In the late 1950’s, all of the conditions were just right to spark a massive global shift into stocks from bonds.
It happened in 1956 when Ross Goobey, the manager of UK’s Imperial Tobacco pension fund, rocked the world when he said stocks provided better long-term inflation adjusted returns than bonds.
Goobey’s conclusion was based on the groundbreaking work of Nobel Prize winning economist Harry Markowitz, the father of modern portfolio theory.
Markowitz’s theory was that a diversified portfolio of individually risky equities could be constructed to maximise return and minimise risk.
The rise of the equity cult coincided with the rise of modern portfolio theory.
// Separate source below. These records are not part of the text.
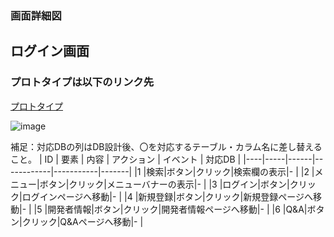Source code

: ### 画面詳細図
## ログイン画面
### プロトタイプは以下のリンク先
[プロトタイプ](https://www.figma.com/file/5bAHMcKrDB8THLNT72si3d/%E7%94%BB%E9%9D%A2?node-id=0%3A1)

![image](https://user-images.githubusercontent.com/83050689/134278868-55272fb1-c116-4c87-a1a7-82851651f2ed.png)


補足：対応DBの列はDB設計後、〇を対応するテーブル・カラム名に差し替えること。
| ID | 要素 | 内容 | アクション | イベント | 対応DB |
|----|-----|------|------------|-----------|-------|
|1   |検索|ボタン|クリック|検索欄の表示|-       |
|2   |メニュー|ボタン|クリック|メニューバナーの表示|-       |
|3   |ログイン|ボタン|クリック|ログインページへ移動|-       |
|4   |新規登録|ボタン|クリック|新規登録ページへ移動|-       |
|5   |開発者情報|ボタン|クリック|開発者情報ページへ移動|-       |
|6   |Q&A|ボタン|クリック|Q&Aページへ移動|-       |

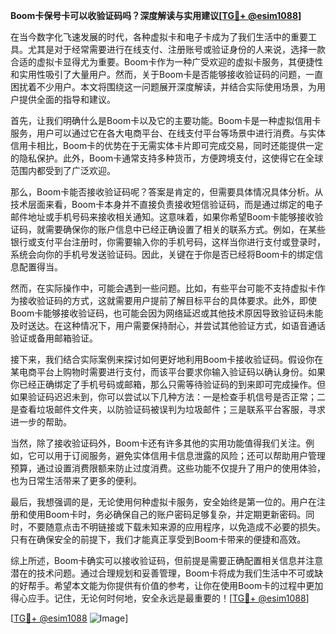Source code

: **Boom卡保号卡可以收验证码吗？深度解读与实用建议[[TG💪+ @esim1088](https://t.me/s/esim1088)]**

在当今数字化飞速发展的时代，各种虚拟卡和电子卡成为了我们生活中的重要工具。尤其是对于经常需要进行在线支付、注册账号或验证身份的人来说，选择一款合适的虚拟卡显得尤为重要。Boom卡作为一种广受欢迎的虚拟卡服务，其便捷性和实用性吸引了大量用户。然而，关于Boom卡是否能够接收验证码的问题，一直困扰着不少用户。本文将围绕这一问题展开深度解读，并结合实际使用场景，为用户提供全面的指导和建议。

首先，让我们明确什么是Boom卡以及它的主要功能。Boom卡是一种虚拟信用卡服务，用户可以通过它在各大电商平台、在线支付平台等场景中进行消费。与实体信用卡相比，Boom卡的优势在于无需实体卡片即可完成交易，同时还能提供一定的隐私保护。此外，Boom卡通常支持多种货币，方便跨境支付，这使得它在全球范围内都受到了广泛欢迎。

那么，Boom卡能否接收验证码呢？答案是肯定的，但需要具体情况具体分析。从技术层面来看，Boom卡本身并不直接负责接收短信验证码，而是通过绑定的电子邮件地址或手机号码来接收相关通知。这意味着，如果你希望Boom卡能够接收验证码，就需要确保你的账户信息中已经正确设置了相关的联系方式。例如，在某些银行或支付平台注册时，你需要输入你的手机号码，这样当你进行支付或登录时，系统会向你的手机号发送验证码。因此，关键在于你是否已经将Boom卡的绑定信息配置得当。

然而，在实际操作中，可能会遇到一些问题。比如，有些平台可能不支持虚拟卡作为接收验证码的方式，这就需要用户提前了解目标平台的具体要求。此外，即使Boom卡能够接收验证码，也可能会因为网络延迟或其他技术原因导致验证码未能及时送达。在这种情况下，用户需要保持耐心，并尝试其他验证方式，如语音通话验证或备用邮箱验证。

接下来，我们结合实际案例来探讨如何更好地利用Boom卡接收验证码。假设你在某电商平台上购物时需要进行支付，而该平台要求你输入验证码以确认身份。如果你已经正确绑定了手机号码或邮箱，那么只需等待验证码的到来即可完成操作。但如果验证码迟迟未到，你可以尝试以下几种方法：一是检查手机信号是否正常；二是查看垃圾邮件文件夹，以防验证码被误判为垃圾邮件；三是联系平台客服，寻求进一步的帮助。

当然，除了接收验证码外，Boom卡还有许多其他的实用功能值得我们关注。例如，它可以用于订阅服务，避免实体信用卡信息泄露的风险；还可以帮助用户管理预算，通过设置消费限额来防止过度消费。这些功能不仅提升了用户的使用体验，也为日常生活带来了更多的便利。

最后，我想强调的是，无论使用何种虚拟卡服务，安全始终是第一位的。用户在注册和使用Boom卡时，务必确保自己的账户密码足够复杂，并定期更新密码。同时，不要随意点击不明链接或下载未知来源的应用程序，以免造成不必要的损失。只有在确保安全的前提下，我们才能真正享受到Boom卡带来的便捷和高效。

综上所述，Boom卡确实可以接收验证码，但前提是需要正确配置相关信息并注意潜在的技术问题。通过合理规划和妥善管理，Boom卡将成为我们生活中不可或缺的好帮手。希望本文能为你提供有价值的参考，让你在使用Boom卡的过程中更加得心应手。记住，无论何时何地，安全永远是最重要的！[[TG💪+ @esim1088](https://t.me/s/esim1088)]

[[TG💪+ @esim1088](https://t.me/s/esim1088) ![Image](https://i.postimg.cc/4NQfJmqS/Snipaste-2025-05-13-00-14-12.png)]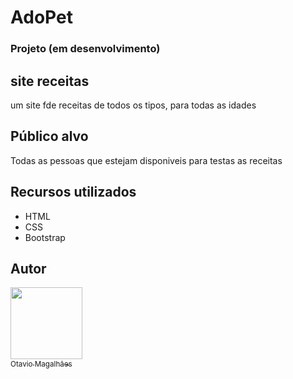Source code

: # AdoPet
### Projeto (em desenvolvimento)

## site receitas
um site fde receitas de todos os tipos, para todas as idades

## Público alvo
Todas as pessoas que estejam disponiveis para testas as receitas

## Recursos utilizados

* HTML
* CSS
* Bootstrap

## Autor

[<img src="https://avatars.githubusercontent.com/u/103613657?s=400&u=cb1f3a757cdadbcee0d44ff247a67cbf2cc609b9&v=4" width=115><br><sub>Otavio Magalhães</sub>](https://github.com/Otavio-Magalhaes)
 
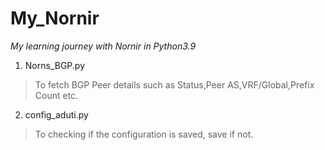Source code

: # My_Nornir
_My learning journey with Nornir in Python3.9_

1. Norns_BGP.py 
  >  To fetch BGP Peer details such as Status,Peer AS,VRF/Global,Prefix Count etc.

2. config_aduti.py
  > To checking if the configuration is saved, save if not.
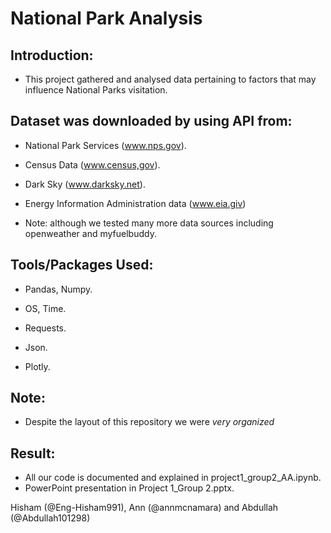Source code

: # National Park Analysis

## Introduction:

 - This project gathered and analysed data pertaining to factors that may influence National Parks visitation.

## Dataset was downloaded by using API from: 

  - National Park Services (www.nps.gov).
  
  - Census Data (www.census,gov).                      
 
  - Dark Sky (www.darksky.net).
  
  - Energy Information Administration data (www.eia.giv)
  
  - Note: although we tested many more data sources including openweather and myfuelbuddy.

## Tools/Packages Used:

  - Pandas, Numpy.
  
  - OS, Time.
  
  - Requests.
  
  - Json.
  
  - Plotly. 

## Note:

  - Despite the layout of this repository we were _very organized_

## Result:

  - All our code is documented and explained in project1_group2_AA.ipynb.
  - PowerPoint presentation in Project 1_Group 2.pptx.

 Hisham (@Eng-Hisham991), Ann (@annmcnamara) and Abdullah (@Abdullah101298)



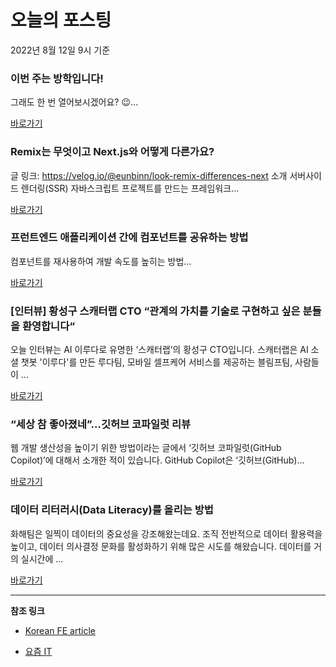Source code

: # 오늘의 포스팅 
2022년 8월 12일 9시 기준 

###  이번 주는 방학입니다! 

 그래도 한 번 열어보시겠어요? 😉... 

 [바로가기](https://kofearticle.substack.com/p/korean-fe-article--b9d) 

###  Remix는 무엇이고 Next.js와 어떻게 다른가요? 

 글 링크: https://velog.io/@eunbinn/look-remix-differences-next 소개 서버사이드 렌더링(SSR) 자바스크립트 프로젝트를 만드는 프레임워크... 

 [바로가기](https://kofearticle.substack.com/p/korean-fe-article-remix-nextjs-) 

###  프런트엔드 애플리케이션 간에 컴포넌트를 공유하는 방법 

 컴포넌트를 재사용하여 개발 속도를 높히는 방법... 

 [바로가기](https://kofearticle.substack.com/p/korean-fe-article--46c) 

### [인터뷰] 황성구 스캐터랩 CTO “관계의 가치를 기술로 구현하고 싶은 분들을 환영합니다“ 

 오늘 인터뷰는 AI 이루다로 유명한 ‘스캐터랩’의 황성구 CTO입니다. 스캐터랩은 AI 소셜 챗봇 '이루다'를 만든 루다팀, 모바일 셀프케어 서비스를 제공하는 블림프팀, 사람들이 ... 

 [바로가기](https://yozm.wishket.com/magazine/detail/1635/) 

### “세상 참 좋아졌네”…깃허브 코파일럿 리뷰 

 웹 개발 생산성을 높이기 위한 방법이라는 글에서 ‘깃허브 코파일럿(GitHub Copilot)’에 대해서 소개한 적이 있습니다. GitHub Copilot은 ‘깃허브(GitHub)... 

 [바로가기](https://yozm.wishket.com/magazine/detail/1634/) 

### 데이터 리터러시(Data Literacy)를 올리는 방법 

 화해팀은 일찍이 데이터의 중요성을 강조해왔는데요. 조직 전반적으로 데이터 활용력을 높이고, 데이터 의사결정 문화를 활성화하기 위해 많은 시도를 해왔습니다. 데이터를 거의 실시간에 ... 

 [바로가기](https://yozm.wishket.com/magazine/detail/1632/) 

---

**참조 링크**

- [Korean FE article](https://kofearticle.substack.com) 

- [요즘 IT](https://yozm.wishket.com/magazine) 

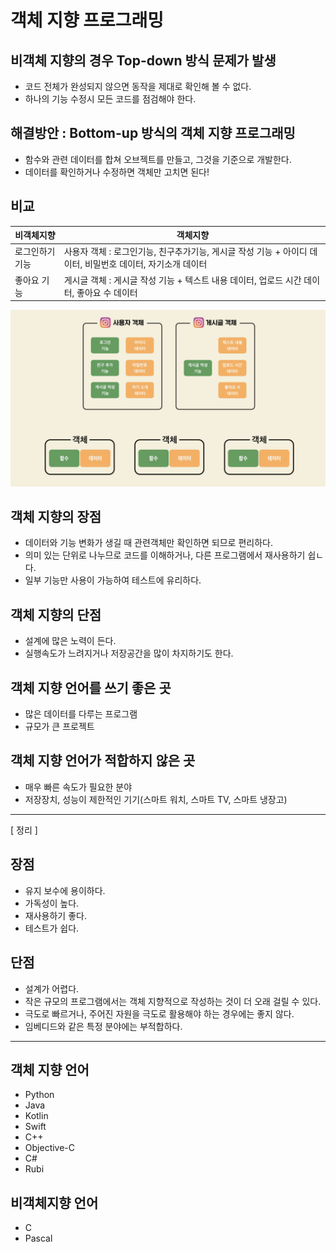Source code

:# 객체 지향 프로그래밍

## 비객체 지향의 경우 Top-down 방식 문제가 발생

- 코드 전체가 완성되지 않으면 동작을 제대로 확인해 볼 수 없다.
- 하나의 기능 수정시 모든 코드를 점검해야 한다.

## 해결방안 : Bottom-up 방식의 객체 지향 프로그래밍

- 함수와 관련 데이터를 합쳐 오브젝트를 만들고, 그것을 기준으로 개발한다.
- 데이터를 확인하거나 수정하면 객체만 고치면 된다!

## 비교

| 비객체지향      | 객체지향                                                     |
| --------------- | ------------------------------------------------------------ |
| 로그인하기 기능 | 사용자 객체 : 로그인기능, 친구추가기능, 게시글 작성 기능  +  아이디 데이터, 비밀번호 데이터, 자기소개 데이터 |
| 좋아요 기능     | 게시글 객체 : 게시글 작성 기능 + 텍스트 내용 데이터, 업로드 시간 데이터, 좋아요 수 데이터 |

![image-20211020012811145](객체지향프로그래밍.assets/image-20211020012811145.png)

## 객체 지향의 장점

- 데이터와 기능 변화가 생길 때 관련객체만 확인하면 되므로 편리하다.
- 의미 있는 단위로 나누므로 코드를 이해하거나, 다른 프로그램에서 재사용하기 쉽ㄴ다.
- 일부 기능만 사용이 가능하여 테스트에 유리하다.

## 객체 지향의 단점

- 설계에 많은 노력이 든다.
- 실행속도가 느려지거나 저장공간을 많이 차지하기도 한다.



## 객체 지향 언어를 쓰기 좋은 곳

- 많은 데이터를 다루는 프로그램
- 규모가 큰 프로젝트

## 객체 지향 언어가 적합하지 않은 곳

- 매우 빠른 속도가 필요한 분야
- 저장장치, 성능이 제한적인 기기(스마트 워치, 스마트 TV, 스마트 냉장고)

---

[ 정리 ]

## 장점

- 유지 보수에 용이하다.
- 가독성이 높다.
- 재사용하기 좋다.
- 테스트가 쉽다.

## 단점

- 설계가 어렵다.
- 작은 규모의 프로그램에서는 객체 지향적으로 작성하는 것이 더 오래 걸릴 수 있다.
- 극도로 빠르거나, 주어진 자원을 극도로 활용해야 하는 경우에는 좋지 않다.
- 임베디드와 같은 특정 분야에는 부적합하다.



---



## 객체 지향 언어

- Python
- Java
- Kotlin
- Swift
- C++
- Objective-C
- C#
- Rubi

## 비객체지향 언어

- C
- Pascal

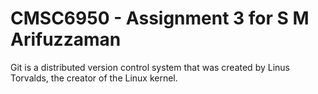 # CMSC6950 - Assignment 3 for S M Arifuzzaman

Git is a distributed version control system that was created by
Linus Torvalds, the creator of the Linux kernel.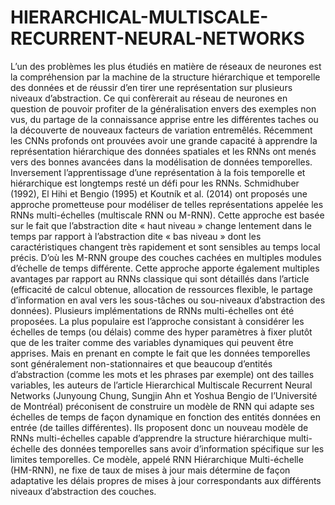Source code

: # HIERARCHICAL-MULTISCALE-RECURRENT-NEURAL-NETWORKS
L’un des problèmes les plus étudiés en matière de réseaux de neurones est la compréhension
par la machine de la structure hiérarchique et temporelle des données et de réussir d’en tirer une
représentation sur plusieurs niveaux d’abstraction. Ce qui confèrerait au réseau de neurones en
question de pouvoir profiter de la généralisation envers des exemples non vus, du partage de la
connaissance apprise entre les différentes taches ou la découverte de nouveaux facteurs de variation
entremêlés.
Récemment les CNNs profonds ont prouvées avoir une grande capacité à apprendre la
représentation hiérarchique des données spatiales et les RNNs ont menés vers des bonnes avancées
dans la modélisation de données temporelles. Inversement l’apprentissage d’une représentation à la
fois temporelle et hiérarchique est longtemps resté un défi pour les RNNs.
Schmidhuber (1992), El Hihi et Bengio (1995) et Koutník et al. (2014) ont proposés une
approche prometteuse pour modéliser de telles représentations appelée les RNNs multi-échelles
(multiscale RNN ou M-RNN). Cette approche est basée sur le fait que l’abstraction dite « haut niveau »
change lentement dans le temps par rapport à l’abstraction dite « bas niveau » dont les
caractéristiques changent très rapidement et sont sensibles au temps local précis. D’où les M-RNN
groupe des couches cachées en multiples modules d’échelle de temps différente. Cette approche
apporte également multiples avantages par rapport au RNNs classique qui sont détaillés dans l’article
(efficacité de calcul obtenue, allocation de ressources flexible, le partage d’information en aval vers les
sous-tâches ou sou-niveaux d’abstraction des données).
Plusieurs implémentations de RNNs multi-échelles ont été proposées. La plus populaire est
l’approche consistant à considérer les échelles de temps (ou délais) comme des hyper paramètres à
fixer plutôt que de les traiter comme des variables dynamiques qui peuvent être apprises. Mais en
prenant en compte le fait que les données temporelles sont généralement non-stationnaires et que
beaucoup d’entités d’abstraction (comme les mots et les phrases par exemple) ont des tailles variables,
les auteurs de l’article Hierarchical Multiscale Recurrent Neural Networks (Junyoung Chung, Sungjin
Ahn et Yoshua Bengio de l’Université de Montréal) préconisent de construire un modèle de RNN qui
adapte ses échelles de temps de façon dynamique en fonction des entités données en entrée (de tailles
différentes).
Ils proposent donc un nouveau modèle de RNNs multi-échelles capable d’apprendre la
structure hiérarchique multi-échelle des données temporelles sans avoir d’information spécifique sur
les limites temporelles. Ce modèle, appelé RNN Hiérarchique Multi-échelle (HM-RNN), ne fixe de
taux de mises à jour mais détermine de façon adaptative les délais propres de mises à jour
correspondants aux différents niveaux d’abstraction des couches.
The combination of Markowitz’s theory, the Ross Goobey moment, and the extraordinary real returns in the stock market ignited the beginning of the cult of equity – [the 1950s was the best decade for real returns in the 20th century].
Pension funds aggressively shifted their assets into stocks in the 1950s and this trend continued for fifty years.

Now, the Credit, Sovereign Debt and Euro Crises have once again transformed the economic and investment landscapes.

A free-wheeling, debt-driven, deregulated and high growth global economy has been replaced by a “new normal” world where growth is sub-normal, austerity is widespread, regulation is increasing and households, banks and governments are deleveraging their balance sheets – [reducing their debts].

In the investment world old certainties, such as “government debt is a risk free asset”, have been eroded and replaced by new uncertainties – significant among those for investors has been the increase in counterparty risk –[Will the bank/government be able to give me back my money?]

Unsettled by these changes, investors have resorted to “short-termism”, lurching from “risk on” strategies when the news background is good to “risk off” strategies when there is bad news.

Equities, normally a dominant asset in investment portfolios, are distrusted because of their failure over the past twenty years to generate the long term returns expected by investors, leading many to speculate that the “Cult of the Equity” could now be dead. .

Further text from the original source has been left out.